Utagawa Hiroshige, Sudden Shower over Shin-Ōhashi Bridge and Atake from the series One Hundred Famous Views of Edo (1857) © Honolulu Museum of Art

“The trick would be to put the bridge at an angle for some compositional tension … and miss the graffiti on the walls,” observes Robert Kincaid, the fictional grizzled 1960s photographer in the 1995 film The Bridges of Madison County. A century earlier, Hiroshige, the 19th-century Japanese firefighter-turned-printmaker had similar concerns—albeit without the graffiti issue.

Utagawa Hiroshige created magnificent woodblock prints that captured the natural beauty and bustling life in and around Kyoto, Osaka and, in particular, Edo (now Tokyo). A key and constant motif in these prints—or “Famous Views” as he called them—are the bridges that cross the bays and large rivers, as well as the myriad streams and tributaries that lace through the landscape. 

“Edo’s bridges figure abundantly in his views,” acknowledges Matthi Forrer in Hiroshige: Prints and Drawings, a beautifully presented new monograph on the artist.
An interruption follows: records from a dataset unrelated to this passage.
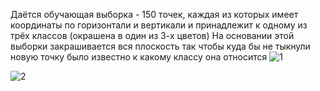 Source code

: Даётся обучающая выборка - 150 точек, каждая из которых имеет координаты по горизонтали и вертикали и принадлежит к одному из трёх классов (окрашена в один из 3-х цветов)
На основании этой выборки закрашивается вся плоскость так чтобы куда бы не тыкнули новую точку было известно к какому классу она относится
![1](https://user-images.githubusercontent.com/33224690/33842719-32163740-de50-11e7-9fa6-c2b28a04b75d.png)

![2](https://user-images.githubusercontent.com/33224690/34325774-9d4b3eb6-e850-11e7-9d0c-42172a99abb0.png)
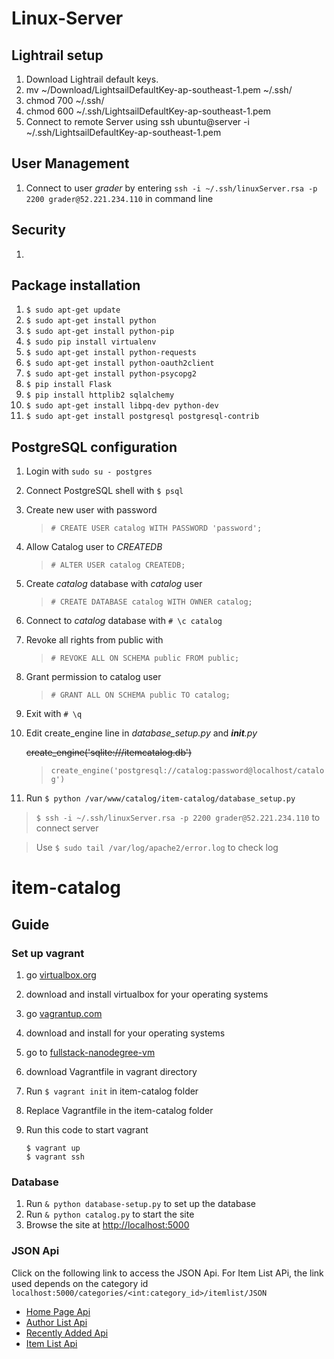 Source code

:# Linux-Server

## Lightrail setup
1. Download Lightrail default keys.
2. mv ~/Download/LightsailDefaultKey-ap-southeast-1.pem ~/.ssh/
3. chmod 700 ~/.ssh/
4. chmod 600 ~/.ssh/LightsailDefaultKey-ap-southeast-1.pem
5. Connect to remote Server using ssh ubuntu@server -i ~/.ssh/LightsailDefaultKey-ap-southeast-1.pem

## User Management
1. Connect to user *grader* by entering `ssh -i ~/.ssh/linuxServer.rsa -p 2200 grader@52.221.234.110` in command line

## Security
1. 

## Package installation

1. `$ sudo apt-get update`
2. `$ sudo apt-get install python`
3. `$ sudo apt-get install python-pip`
4. `$ sudo pip install virtualenv`
5. `$ sudo apt-get install python-requests`
6. `$ sudo apt-get install python-oauth2client`
7. `$ sudo apt-get install python-psycopg2`
8. `$ pip install Flask`
9. `$ pip install httplib2 sqlalchemy`
10. `$ sudo apt-get install libpq-dev python-dev`
11. `$ sudo apt-get install postgresql postgresql-contrib`

## PostgreSQL configuration

1. Login with `sudo su - postgres`
2. Connect PostgreSQL shell with `$ psql`
3. Create new user with password
    
    > `# CREATE USER catalog WITH PASSWORD 'password';`

4. Allow Catalog user to *CREATEDB*
    
    > `# ALTER USER catalog CREATEDB;`

5. Create *catalog* database with *catalog* user

    > `# CREATE DATABASE catalog WITH OWNER catalog;`

6. Connect to *catalog* database with `# \c catalog`

7. Revoke all rights from public with 

    > `# REVOKE ALL ON SCHEMA public FROM public;`

8. Grant permission to catalog user

    > `# GRANT ALL ON SCHEMA public TO catalog;`

9. Exit with `# \q`

10. Edit create_engine line in *database_setup.py* and *__init__.py*

    ~~create_engine('sqlite:///itemcatalog.db')~~
    >  `create_engine('postgresql://catalog:password@localhost/catalog')`

11. Run `$ python /var/www/catalog/item-catalog/database_setup.py`

> `$ ssh -i ~/.ssh/linuxServer.rsa -p 2200 grader@52.221.234.110` to connect      server

> Use `$ sudo tail /var/log/apache2/error.log` to check log

# item-catalog

## **Guide** 

### Set up vagrant
1. go [virtualbox.org](https://www.virtualbox.org)
2. download and install virtualbox for your operating systems
3. go [vagrantup.com](https://www.vagrantup.com/downloads.html)
4. download and install for your operating systems
5. go to [fullstack-nanodegree-vm](https://github.com/udacity/fullstack-nanodegree-vm)
6. download Vagrantfile in vagrant directory
7. Run `` $ vagrant init `` in item-catalog folder
8. Replace Vagrantfile in the item-catalog folder
9. Run this code to start vagrant

   `` $ vagrant up ``   
   `` $ vagrant ssh ``  

### Database
1. Run `` & python database-setup.py `` to set up the database
2. Run `` & python catalog.py `` to start the site
3. Browse the site at [http://localhost:5000](http://localhost:5000)

### JSON Api
Click on the following link to access the JSON Api. 
For Item List APi, the link used depends on the category id
`` localhost:5000/categories/<int:category_id>/itemlist/JSON ``

- [Home Page Api](http://localhost:5000/JSON)
- [Author List Api](http://localhost:5000/authorlist/JSON)
- [Recently Added Api](http://localhost:5000/topNewItem/JSON)
- [Item List Api](localhost:5000/categories/1/itemlist/JSON)



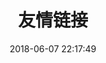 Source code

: ---
title: 友情链接
date: 2018-06-07 22:17:49
type: "link"
top_img: https://cdn.jsdelivr.net/gh/kcyln/ImageHosting@latest/2020/12/09/04781f8baef46e18a57d8e9ac2df3671.png
comments: false
aside: false
---
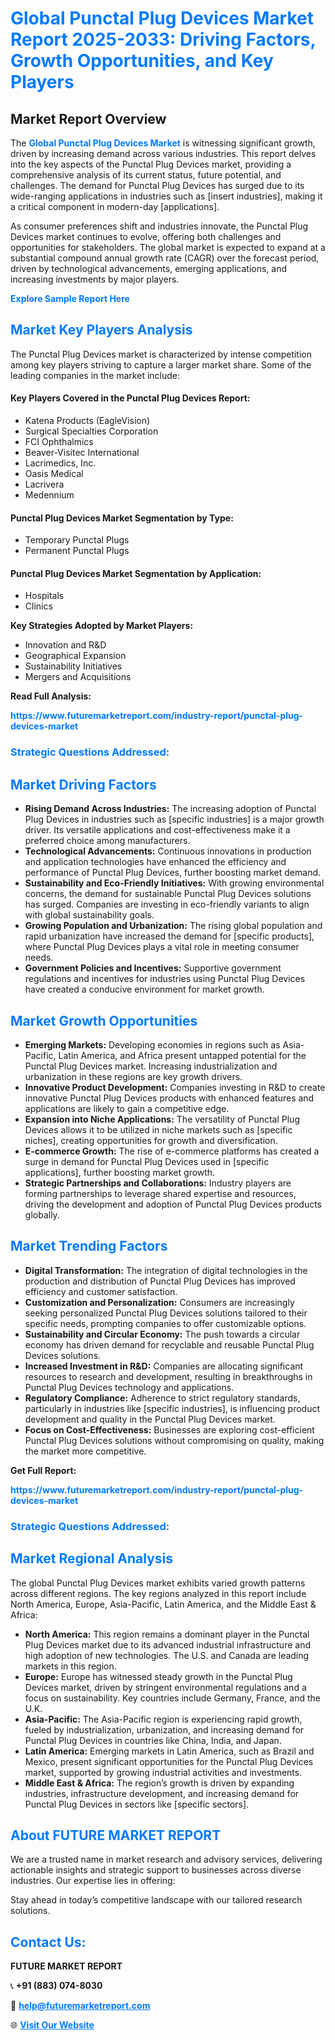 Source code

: <h1 style="color: #007BFF;">Global Punctal Plug Devices Market Report 2025-2033: Driving Factors, Growth Opportunities, and Key Players</h1>

<section id="overview">
<h2>Market Report Overview</h2>
<p>The <a href="https://www.futuremarketreport.com/industry-report/punctal-plug-devices-market" style="color: #007BFF; text-decoration: none;"><strong>Global Punctal Plug Devices Market</strong></a> is witnessing significant growth, driven by increasing demand across various industries. This report delves into the key aspects of the Punctal Plug Devices market, providing a comprehensive analysis of its current status, future potential, and challenges. The demand for Punctal Plug Devices has surged due to its wide-ranging applications in industries such as [insert industries], making it a critical component in modern-day [applications].</p>
<p>As consumer preferences shift and industries innovate, the Punctal Plug Devices market continues to evolve, offering both challenges and opportunities for stakeholders. The global market is expected to expand at a substantial compound annual growth rate (CAGR) over the forecast period, driven by technological advancements, emerging applications, and increasing investments by major players.</p>
</section>

<section id="overview">
<p><a href="https://www.futuremarketreport.com/request-sample/reportId=26817" style="color: #007BFF; text-decoration: none;"><strong>Explore Sample Report Here</strong></a></p>
</section>

<section id="key-players">
<h2 style="color: #007BFF;">Market Key Players Analysis</h2>
<p>The Punctal Plug Devices market is characterized by intense competition among key players striving to capture a larger market share. Some of the leading companies in the market include:</p>
<h4>Key Players Covered in the Punctal Plug Devices Report:</h4>
<ul><li>Katena Products (EagleVision)</li><li>Surgical Specialties Corporation</li><li>FCI Ophthalmics</li><li>Beaver-Visitec International</li><li>Lacrimedics, Inc.</li><li>Oasis Medical</li><li>Lacrivera</li><li>Medennium</li></ul>
<h4>Punctal Plug Devices Market Segmentation by Type:</h4>
<ul><li>Temporary Punctal Plugs</li><li>Permanent Punctal Plugs</li></ul>

<h4>Punctal Plug Devices Market Segmentation by Application:</h4>
<ul><li>Hospitals</li><li>Clinics</li></ul>
<p><strong>Key Strategies Adopted by Market Players:</strong></p>
<ul>
<li>Innovation and R&D</li>
<li>Geographical Expansion</li>
<li>Sustainability Initiatives</li>
<li>Mergers and Acquisitions</li>
</ul>
</section>

<section>
<p><strong>Read Full Analysis: </strong></p><a href="https://www.futuremarketreport.com/industry-report/punctal-plug-devices-market" style="color: #007BFF; text-decoration: none;"><strong>https://www.futuremarketreport.com/industry-report/punctal-plug-devices-market</strong></a>
<h3 style="color: #007BFF;">Strategic Questions Addressed:</h3>
</section>

<section id="driving-factors">
<h2 style="color: #007BFF;">Market Driving Factors</h2>
<ul>
<li><strong>Rising Demand Across Industries:</strong> The increasing adoption of Punctal Plug Devices in industries such as [specific industries] is a major growth driver. Its versatile applications and cost-effectiveness make it a preferred choice among manufacturers.</li>
<li><strong>Technological Advancements:</strong> Continuous innovations in production and application technologies have enhanced the efficiency and performance of Punctal Plug Devices, further boosting market demand.</li>
<li><strong>Sustainability and Eco-Friendly Initiatives:</strong> With growing environmental concerns, the demand for sustainable Punctal Plug Devices solutions has surged. Companies are investing in eco-friendly variants to align with global sustainability goals.</li>
<li><strong>Growing Population and Urbanization:</strong> The rising global population and rapid urbanization have increased the demand for [specific products], where Punctal Plug Devices plays a vital role in meeting consumer needs.</li>
<li><strong>Government Policies and Incentives:</strong> Supportive government regulations and incentives for industries using Punctal Plug Devices have created a conducive environment for market growth.</li>
</ul>
</section>

<section id="growth-opportunities">
<h2 style="color: #007BFF;">Market Growth Opportunities</h2>
<ul>
<li><strong>Emerging Markets:</strong> Developing economies in regions such as Asia-Pacific, Latin America, and Africa present untapped potential for the Punctal Plug Devices market. Increasing industrialization and urbanization in these regions are key growth drivers.</li>
<li><strong>Innovative Product Development:</strong> Companies investing in R&D to create innovative Punctal Plug Devices products with enhanced features and applications are likely to gain a competitive edge.</li>
<li><strong>Expansion into Niche Applications:</strong> The versatility of Punctal Plug Devices allows it to be utilized in niche markets such as [specific niches], creating opportunities for growth and diversification.</li>
<li><strong>E-commerce Growth:</strong> The rise of e-commerce platforms has created a surge in demand for Punctal Plug Devices used in [specific applications], further boosting market growth.</li>
<li><strong>Strategic Partnerships and Collaborations:</strong> Industry players are forming partnerships to leverage shared expertise and resources, driving the development and adoption of Punctal Plug Devices products globally.</li>
</ul>
</section>

<section id="trending-factors">
<h2 style="color: #007BFF;">Market Trending Factors</h2>
<ul>
<li><strong>Digital Transformation:</strong> The integration of digital technologies in the production and distribution of Punctal Plug Devices has improved efficiency and customer satisfaction.</li>
<li><strong>Customization and Personalization:</strong> Consumers are increasingly seeking personalized Punctal Plug Devices solutions tailored to their specific needs, prompting companies to offer customizable options.</li>
<li><strong>Sustainability and Circular Economy:</strong> The push towards a circular economy has driven demand for recyclable and reusable Punctal Plug Devices solutions.</li>
<li><strong>Increased Investment in R&D:</strong> Companies are allocating significant resources to research and development, resulting in breakthroughs in Punctal Plug Devices technology and applications.</li>
<li><strong>Regulatory Compliance:</strong> Adherence to strict regulatory standards, particularly in industries like [specific industries], is influencing product development and quality in the Punctal Plug Devices market.</li>
<li><strong>Focus on Cost-Effectiveness:</strong> Businesses are exploring cost-efficient Punctal Plug Devices solutions without compromising on quality, making the market more competitive.</li>
</ul>
</section>

<section>
<p><strong>Get Full Report: </strong></p><a href="https://www.futuremarketreport.com/industry-report/punctal-plug-devices-market" style="color: #007BFF; text-decoration: none;"><strong>https://www.futuremarketreport.com/industry-report/punctal-plug-devices-market</strong></a>
<h3 style="color: #007BFF;">Strategic Questions Addressed:</h3>
</section>


<section id="regional-analysis">
<h2 style="color: #007BFF;">Market Regional Analysis</h2>
<p>The global Punctal Plug Devices market exhibits varied growth patterns across different regions. The key regions analyzed in this report include North America, Europe, Asia-Pacific, Latin America, and the Middle East & Africa:</p>
<ul>
<li><strong>North America:</strong> This region remains a dominant player in the Punctal Plug Devices market due to its advanced industrial infrastructure and high adoption of new technologies. The U.S. and Canada are leading markets in this region.</li>
<li><strong>Europe:</strong> Europe has witnessed steady growth in the Punctal Plug Devices market, driven by stringent environmental regulations and a focus on sustainability. Key countries include Germany, France, and the U.K.</li>
<li><strong>Asia-Pacific:</strong> The Asia-Pacific region is experiencing rapid growth, fueled by industrialization, urbanization, and increasing demand for Punctal Plug Devices in countries like China, India, and Japan.</li>
<li><strong>Latin America:</strong> Emerging markets in Latin America, such as Brazil and Mexico, present significant opportunities for the Punctal Plug Devices market, supported by growing industrial activities and investments.</li>
<li><strong>Middle East & Africa:</strong> The region’s growth is driven by expanding industries, infrastructure development, and increasing demand for Punctal Plug Devices in sectors like [specific sectors].</li>
</ul>
</section>

<footer>
<h2 style="color: #007BFF;">About FUTURE MARKET REPORT</h2>
<p>We are a trusted name in market research and advisory services, delivering actionable insights and strategic support to businesses across diverse industries. Our expertise lies in offering:</p>

<p>Stay ahead in today’s competitive landscape with our tailored research solutions.</p>

<h2 style="color: #007BFF;">Contact Us:</h2>
<p><strong>FUTURE MARKET REPORT</strong></p>
<p>📞 <strong>+91 (883) 074-8030</strong></p>
<p>📧 <strong><a href="mailto:help@futuremarketreport.com" style="color: #007BFF;">help@futuremarketreport.com</a></strong></p>
<p>🌐 <strong><a href="https://www.futuremarketreport.com/" style="color: #007BFF;">Visit Our Website</a></strong></p>
</footer> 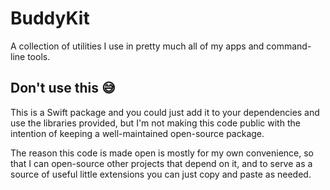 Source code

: # BuddyKit

A collection of utilities I use in pretty much all of my apps and command-line tools.

## Don't use this 😅

This is a Swift package and you could just add it to your dependencies and use the libraries provided, but I'm not making this code public with the intention of keeping a well-maintained open-source package.

The reason this code is made open is mostly for my own convenience, so that I can open-source other projects that depend on it, and to serve as a source of useful little extensions you can just copy and paste as needed. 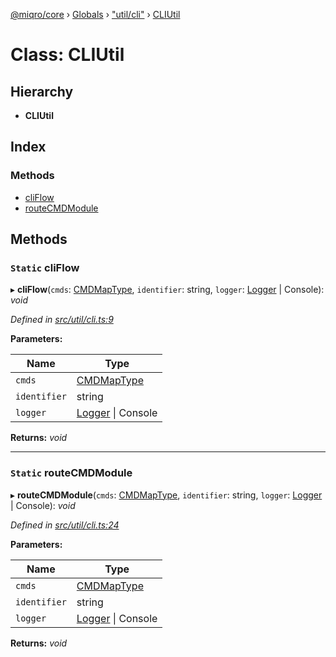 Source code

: [@miqro/core](../README.md) › [Globals](../globals.md) › ["util/cli"](../modules/_util_cli_.md) › [CLIUtil](_util_cli_.cliutil.md)

# Class: CLIUtil

## Hierarchy

* **CLIUtil**

## Index

### Methods

* [cliFlow](_util_cli_.cliutil.md#static-cliflow)
* [routeCMDModule](_util_cli_.cliutil.md#static-routecmdmodule)

## Methods

### `Static` cliFlow

▸ **cliFlow**(`cmds`: [CMDMapType](../modules/_util_cli_.md#cmdmaptype), `identifier`: string, `logger`: [Logger](../interfaces/_util_logger_.logger.md) | Console): *void*

*Defined in [src/util/cli.ts:9](https://github.com/claukers/miqro-core/blob/c210610/src/util/cli.ts#L9)*

**Parameters:**

Name | Type |
------ | ------ |
`cmds` | [CMDMapType](../modules/_util_cli_.md#cmdmaptype) |
`identifier` | string |
`logger` | [Logger](../interfaces/_util_logger_.logger.md) &#124; Console |

**Returns:** *void*

___

### `Static` routeCMDModule

▸ **routeCMDModule**(`cmds`: [CMDMapType](../modules/_util_cli_.md#cmdmaptype), `identifier`: string, `logger`: [Logger](../interfaces/_util_logger_.logger.md) | Console): *void*

*Defined in [src/util/cli.ts:24](https://github.com/claukers/miqro-core/blob/c210610/src/util/cli.ts#L24)*

**Parameters:**

Name | Type |
------ | ------ |
`cmds` | [CMDMapType](../modules/_util_cli_.md#cmdmaptype) |
`identifier` | string |
`logger` | [Logger](../interfaces/_util_logger_.logger.md) &#124; Console |

**Returns:** *void*
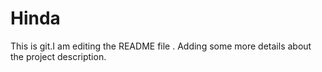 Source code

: # Hinda
This is git.I am editing the README file . Adding some more details about the project description.
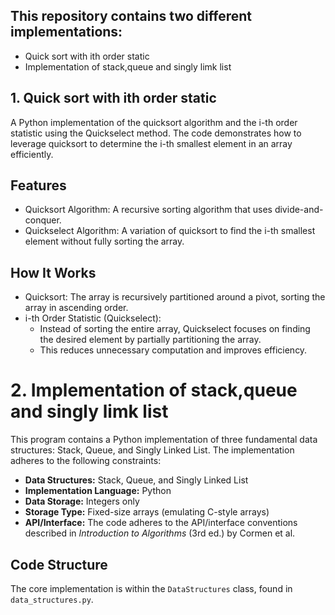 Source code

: ## This repository contains two different implementations:
* Quick sort with ith order static
* Implementation of stack,queue and singly limk list


## 1. Quick sort with ith order static
A Python implementation of the quicksort algorithm and the i-th order statistic using the Quickselect method. The code demonstrates how to leverage quicksort to determine the i-th smallest element in an array efficiently.
## Features
  * Quicksort Algorithm: A recursive sorting algorithm that uses divide-and-conquer.
  * Quickselect Algorithm: A variation of quicksort to find the i-th smallest element without fully sorting the array.

## How It Works
  * Quicksort: The array is recursively partitioned around a pivot, sorting the array in ascending order.
  * i-th Order Statistic (Quickselect):
       * Instead of sorting the entire array, Quickselect focuses on finding the desired element by partially partitioning the array.
       * This reduces unnecessary computation and improves efficiency.

#  2. Implementation of stack,queue and singly limk list

This program contains a Python implementation of three fundamental data structures: Stack, Queue, and Singly Linked List. The implementation adheres to the following constraints:

*   **Data Structures:** Stack, Queue, and Singly Linked List
*   **Implementation Language:** Python
*   **Data Storage:** Integers only
*   **Storage Type:** Fixed-size arrays (emulating C-style arrays)
*   **API/Interface:** The code adheres to the API/interface conventions described in *Introduction to Algorithms* (3rd ed.) by Cormen et al.

## Code Structure

The core implementation is within the `DataStructures` class, found in `data_structures.py`.

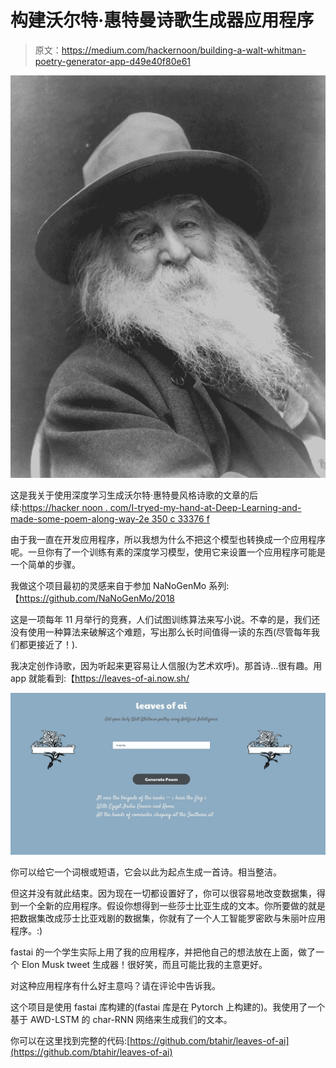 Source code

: # 构建沃尔特·惠特曼诗歌生成器应用程序

> 原文：<https://medium.com/hackernoon/building-a-walt-whitman-poetry-generator-app-d49e40f80e61>

![](img/388405f6691886344ad57b2337ec306c.png)

这是我关于使用深度学习生成沃尔特·惠特曼风格诗歌的文章的后续:[https://hacker noon . com/I-tryed-my-hand-at-Deep-Learning-and-made-some-poem-along-way-2e 350 c 33376 f](https://hackernoon.com/i-tried-my-hand-at-deep-learning-and-made-some-poetry-along-the-way-2e350c33376f)

由于我一直在开发应用程序，所以我想为什么不把这个模型也转换成一个应用程序呢。一旦你有了一个训练有素的深度学习模型，使用它来设置一个应用程序可能是一个简单的步骤。

我做这个项目最初的灵感来自于参加 NaNoGenMo 系列:【https://github.com/NaNoGenMo/2018

这是一项每年 11 月举行的竞赛，人们试图训练算法来写小说。不幸的是，我们还没有使用一种算法来破解这个难题，写出那么长时间值得一读的东西(尽管每年我们都更接近了！).

我决定创作诗歌，因为听起来更容易让人信服(为艺术欢呼)。那首诗…很有趣。用 app 就能看到:【https://leaves-of-ai.now.sh/ 

![](img/42b47d833d61dbf5442484ebc2dd7244.png)

你可以给它一个词根或短语，它会以此为起点生成一首诗。相当整洁。

但这并没有就此结束。因为现在一切都设置好了，你可以很容易地改变数据集，得到一个全新的应用程序。假设你想得到一些莎士比亚生成的文本。你所要做的就是把数据集改成莎士比亚戏剧的数据集，你就有了一个人工智能罗密欧与朱丽叶应用程序。:)

fastai 的一个学生实际上用了我的应用程序，并把他自己的想法放在上面，做了一个 Elon Musk tweet 生成器！很好笑，而且可能比我的主意更好。

对这种应用程序有什么好主意吗？请在评论中告诉我。

这个项目是使用 fastai 库构建的(fastai 库是在 Pytorch 上构建的)。我使用了一个基于 AWD-LSTM 的 char-RNN 网络来生成我们的文本。

你可以在这里找到完整的代码:[https://github.com/btahir/leaves-of-ai](https://github.com/btahir/leaves-of-ai) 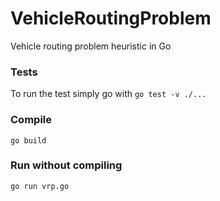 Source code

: # VehicleRoutingProblem

Vehicle routing problem heuristic in Go

### Tests

To run the test simply go with `go test -v ./...`

### Compile

`go build`

### Run without compiling

`go run vrp.go` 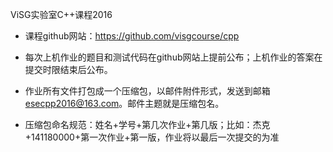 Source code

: ViSG实验室C++课程2016

* 课程github网站：https://github.com/visgcourse/cpp

* 每次上机作业的题目和测试代码在github网站上提前公布；上机作业的答案在提交时限结束后公布。

* 作业所有文件打包成一个压缩包，以邮件附件形式，发送到邮箱 esecpp2016@163.com。邮件主题就是压缩包名。

* 压缩包命名规范：姓名+学号+第几次作业+第几版；比如：杰克+141180000+第一次作业+第一版，作业将以最后一次提交的为准
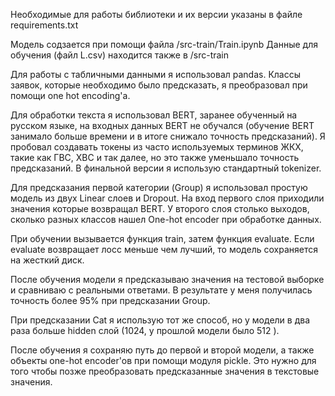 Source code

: Необходимые для работы библиотеки и их версии указаны в файле requirements.txt

Модель содзается при помощи файла /src-train/Train.ipynb
Данные для обучения (файл L.csv) находится также в /src-train

Для работы с табличными данными я использовал pandas. Классы заявок, которые необходимо было предсказать, я преобразовал при помощи one hot encoding'а.

Для обработки текста я использовал BERT, заранее обученный на русском языке, на входных данных BERT не обучался (обучение BERT занимало больше времени и в итоге снижало точность предсказаний). Я пробовал создавать токены из часто используемых терминов ЖКХ, такие как ГВС, ХВС и так далее, но это также уменьшало точность предсказаний. В финальной версии я использую стандартный tokenizer.

Для предсказания первой категории (Group) я использовал простую модель из двух Linear слоев и Dropout. На вход первого слоя приходили значения которые возвращал BERT. У второго слоя столько выходов, сколько разных классов нашел One-hot encoder при обработке данных.

При обучении вызывается функция train, затем функция evaluate. Если evaluate возвращает лосс меньше чем лучший, то модель сохраняется на жесткий диск. 

После обучения модели я предсказываю значения на тестовой выборке и сравниваю с реальными ответами. В результате у меня получилась точность более 95% при предсказании Group.

При предсказании Cat я использую тот же способ, но у модели в два раза больше hidden слой (1024, у прошлой модели было 512 ).

После обучения я сохраняю путь до первой и второй модели, а также объекты one-hot encoder'ов при помощи модуля pickle. Это нужно для того чтобы позже преобразовать предсказанные значения в текстовые значения.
Ferrer, who is curator of Japanese Arts at the National Museum of Ethnology in Leiden, is a superb guide to the artist’s series, working practices and thematic interests.

Hiroshige’s bridges create narratives. Tradesmen, merchants, locals and visitors, are momentarily caught on a temporary stage. Here they experience life’s theatre: huge bridges teem with the flow of commuters; small ones provide humpback havens for women to talk; on toll bridges, samurai cross for free.

Sometimes the structures’ beams, struts and towers frame the surroundings; in others, a bridge is itself bordered by cherry blossom. Hiroshige pictures them in snow, rain and sun. There are bridges in winter nocturnes and summer idylls. Above them, kites hover and fireworks explode. The reproductions here are stunning, printed on looped paper stock. It is perhaps the finest art monograph of the year.

Hiroshige’s influence traversed continents and centuries. Pissarro called him a “marvelous Impressionist”—Monet and Van Gogh were equally enamored—and Whistler looked to him for inspiration when painting London’s Battersea Bridge in the green-black light of the night. Even Hergé was stirred by his themes: Tintin dashes across a lot of railway, road and rope bridges. As Hiroshige noted, these periods of transit create both drama and quietude alike.